**What the exercise asks:**
Leave the pictures behind and repeat all the entries exactly.

Dataset entries:
--- START ---
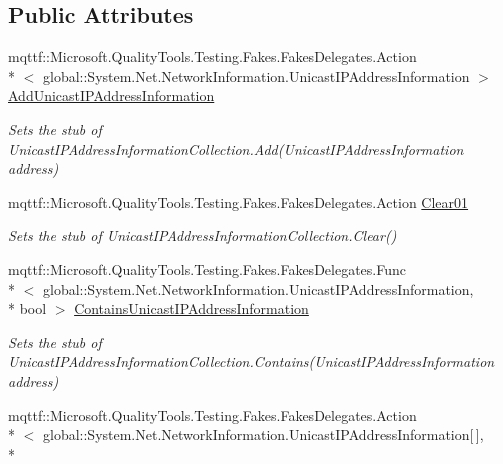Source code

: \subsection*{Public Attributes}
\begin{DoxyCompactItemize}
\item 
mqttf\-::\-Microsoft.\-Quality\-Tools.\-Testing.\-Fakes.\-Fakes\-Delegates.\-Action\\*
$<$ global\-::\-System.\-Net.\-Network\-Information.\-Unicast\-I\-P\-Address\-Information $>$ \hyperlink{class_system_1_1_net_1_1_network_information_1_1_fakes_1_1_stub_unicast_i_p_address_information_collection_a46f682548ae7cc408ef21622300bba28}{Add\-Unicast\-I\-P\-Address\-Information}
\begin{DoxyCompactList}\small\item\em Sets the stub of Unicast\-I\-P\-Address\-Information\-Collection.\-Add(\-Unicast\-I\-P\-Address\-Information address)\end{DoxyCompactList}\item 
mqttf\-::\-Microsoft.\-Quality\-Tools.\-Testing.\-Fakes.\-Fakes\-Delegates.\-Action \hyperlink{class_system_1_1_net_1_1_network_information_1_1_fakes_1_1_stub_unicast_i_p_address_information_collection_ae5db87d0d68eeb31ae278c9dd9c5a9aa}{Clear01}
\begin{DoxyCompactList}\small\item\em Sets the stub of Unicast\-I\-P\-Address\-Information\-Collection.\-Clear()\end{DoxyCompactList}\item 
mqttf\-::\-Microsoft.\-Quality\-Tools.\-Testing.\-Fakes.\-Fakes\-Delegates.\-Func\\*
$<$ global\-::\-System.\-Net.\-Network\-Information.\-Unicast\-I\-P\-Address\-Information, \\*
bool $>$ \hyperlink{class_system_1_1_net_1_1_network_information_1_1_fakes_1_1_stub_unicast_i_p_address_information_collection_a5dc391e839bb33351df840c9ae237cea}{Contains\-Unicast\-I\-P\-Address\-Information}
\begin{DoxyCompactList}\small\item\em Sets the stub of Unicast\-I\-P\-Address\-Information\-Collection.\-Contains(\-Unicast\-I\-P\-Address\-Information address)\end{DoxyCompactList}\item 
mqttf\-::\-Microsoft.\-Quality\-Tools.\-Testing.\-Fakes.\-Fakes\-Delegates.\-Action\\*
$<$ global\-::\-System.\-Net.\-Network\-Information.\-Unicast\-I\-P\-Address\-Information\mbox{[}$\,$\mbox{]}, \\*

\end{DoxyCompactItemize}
--- END ---
**The completed task:**
Source code

: \subsection*{Public Attributes}
\begin{DoxyCompactItemize}
\item 
mqttf\-::\-Microsoft.\-Quality\-Tools.\-Testing.\-Fakes.\-Fakes\-Delegates.\-Action\\*
$<$ global\-::\-System.\-Net.\-Network\-Information.\-Unicast\-I\-P\-Address\-Information $>$ \hyperlink{class_system_1_1_net_1_1_network_information_1_1_fakes_1_1_stub_unicast_i_p_address_information_collection_a46f682548ae7cc408ef21622300bba28}{Add\-Unicast\-I\-P\-Address\-Information}
\begin{DoxyCompactList}\small\item\em Sets the stub of Unicast\-I\-P\-Address\-Information\-Collection.\-Add(\-Unicast\-I\-P\-Address\-Information address)\end{DoxyCompactList}\item 
mqttf\-::\-Microsoft.\-Quality\-Tools.\-Testing.\-Fakes.\-Fakes\-Delegates.\-Action \hyperlink{class_system_1_1_net_1_1_network_information_1_1_fakes_1_1_stub_unicast_i_p_address_information_collection_ae5db87d0d68eeb31ae278c9dd9c5a9aa}{Clear01}
\begin{DoxyCompactList}\small\item\em Sets the stub of Unicast\-I\-P\-Address\-Information\-Collection.\-Clear()\end{DoxyCompactList}\item 
mqttf\-::\-Microsoft.\-Quality\-Tools.\-Testing.\-Fakes.\-Fakes\-Delegates.\-Func\\*
$<$ global\-::\-System.\-Net.\-Network\-Information.\-Unicast\-I\-P\-Address\-Information, \\*
bool $>$ \hyperlink{class_system_1_1_net_1_1_network_information_1_1_fakes_1_1_stub_unicast_i_p_address_information_collection_a5dc391e839bb33351df840c9ae237cea}{Contains\-Unicast\-I\-P\-Address\-Information}
\begin{DoxyCompactList}\small\item\em Sets the stub of Unicast\-I\-P\-Address\-Information\-Collection.\-Contains(\-Unicast\-I\-P\-Address\-Information address)\end{DoxyCompactList}\item 
mqttf\-::\-Microsoft.\-Quality\-Tools.\-Testing.\-Fakes.\-Fakes\-Delegates.\-Action\\*
$<$ global\-::\-System.\-Net.\-Network\-Information.\-Unicast\-I\-P\-Address\-Information\mbox{[}$\,$\mbox{]}, \\*

\end{DoxyCompactItemize}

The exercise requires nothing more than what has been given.